**** SUPPLIED DATA
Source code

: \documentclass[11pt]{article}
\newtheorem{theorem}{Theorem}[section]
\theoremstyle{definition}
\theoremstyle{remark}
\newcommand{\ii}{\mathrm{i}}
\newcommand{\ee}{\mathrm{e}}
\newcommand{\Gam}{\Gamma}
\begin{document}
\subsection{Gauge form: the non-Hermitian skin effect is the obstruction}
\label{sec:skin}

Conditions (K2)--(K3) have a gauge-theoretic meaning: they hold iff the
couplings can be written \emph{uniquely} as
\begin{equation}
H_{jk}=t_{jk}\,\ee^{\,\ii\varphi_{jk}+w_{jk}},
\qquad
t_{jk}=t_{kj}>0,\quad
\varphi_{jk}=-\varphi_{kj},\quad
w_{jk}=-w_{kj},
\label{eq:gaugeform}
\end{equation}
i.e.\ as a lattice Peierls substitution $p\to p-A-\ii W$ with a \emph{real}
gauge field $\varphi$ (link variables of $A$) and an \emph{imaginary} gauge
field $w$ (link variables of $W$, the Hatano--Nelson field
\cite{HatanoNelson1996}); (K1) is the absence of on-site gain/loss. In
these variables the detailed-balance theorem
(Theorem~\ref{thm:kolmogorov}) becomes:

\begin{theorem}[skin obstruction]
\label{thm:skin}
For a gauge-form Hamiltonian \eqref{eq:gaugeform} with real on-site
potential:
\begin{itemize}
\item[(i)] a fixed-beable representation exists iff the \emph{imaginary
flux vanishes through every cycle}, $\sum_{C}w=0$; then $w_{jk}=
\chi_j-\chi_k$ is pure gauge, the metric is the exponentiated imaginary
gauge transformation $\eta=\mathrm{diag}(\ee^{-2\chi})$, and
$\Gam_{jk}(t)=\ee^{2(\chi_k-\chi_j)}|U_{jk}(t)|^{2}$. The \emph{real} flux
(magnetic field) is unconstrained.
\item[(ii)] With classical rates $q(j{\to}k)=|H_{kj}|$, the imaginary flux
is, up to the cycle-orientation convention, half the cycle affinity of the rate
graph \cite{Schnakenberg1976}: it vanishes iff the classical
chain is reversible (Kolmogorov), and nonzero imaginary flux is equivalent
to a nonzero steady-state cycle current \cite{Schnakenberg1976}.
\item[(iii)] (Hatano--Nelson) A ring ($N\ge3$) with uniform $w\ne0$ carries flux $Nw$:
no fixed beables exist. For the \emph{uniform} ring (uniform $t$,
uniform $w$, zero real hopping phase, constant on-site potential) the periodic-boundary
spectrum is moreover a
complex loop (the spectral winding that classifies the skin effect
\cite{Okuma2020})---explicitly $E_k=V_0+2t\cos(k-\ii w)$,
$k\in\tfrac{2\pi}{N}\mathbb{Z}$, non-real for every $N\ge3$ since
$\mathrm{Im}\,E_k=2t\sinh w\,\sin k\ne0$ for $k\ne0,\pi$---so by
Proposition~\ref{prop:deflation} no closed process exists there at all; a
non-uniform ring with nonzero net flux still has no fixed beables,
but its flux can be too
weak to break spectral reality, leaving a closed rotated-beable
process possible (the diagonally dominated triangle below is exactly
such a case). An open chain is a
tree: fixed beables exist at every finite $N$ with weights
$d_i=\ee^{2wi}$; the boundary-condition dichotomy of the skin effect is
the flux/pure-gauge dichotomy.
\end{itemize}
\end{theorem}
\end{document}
********
WHAT IS EXPECTED >>
In the listing above, find the line with "a fixed-beable representation" and the line with "is, up to the", then print exactly those two lines and every line between them, and nothing more.

WRITTEN RESPONSE >>
\item[(i)] a fixed-beable representation exists iff the \emph{imaginary
flux vanishes through every cycle}, $\sum_{C}w=0$; then $w_{jk}=
\chi_j-\chi_k$ is pure gauge, the metric is the exponentiated imaginary
gauge transformation $\eta=\mathrm{diag}(\ee^{-2\chi})$, and
$\Gam_{jk}(t)=\ee^{2(\chi_k-\chi_j)}|U_{jk}(t)|^{2}$. The \emph{real} flux
(magnetic field) is unconstrained.
\item[(ii)] With classical rates $q(j{\to}k)=|H_{kj}|$, the imaginary flux
is, up to the cycle-orientation convention, half the cycle affinity of the rate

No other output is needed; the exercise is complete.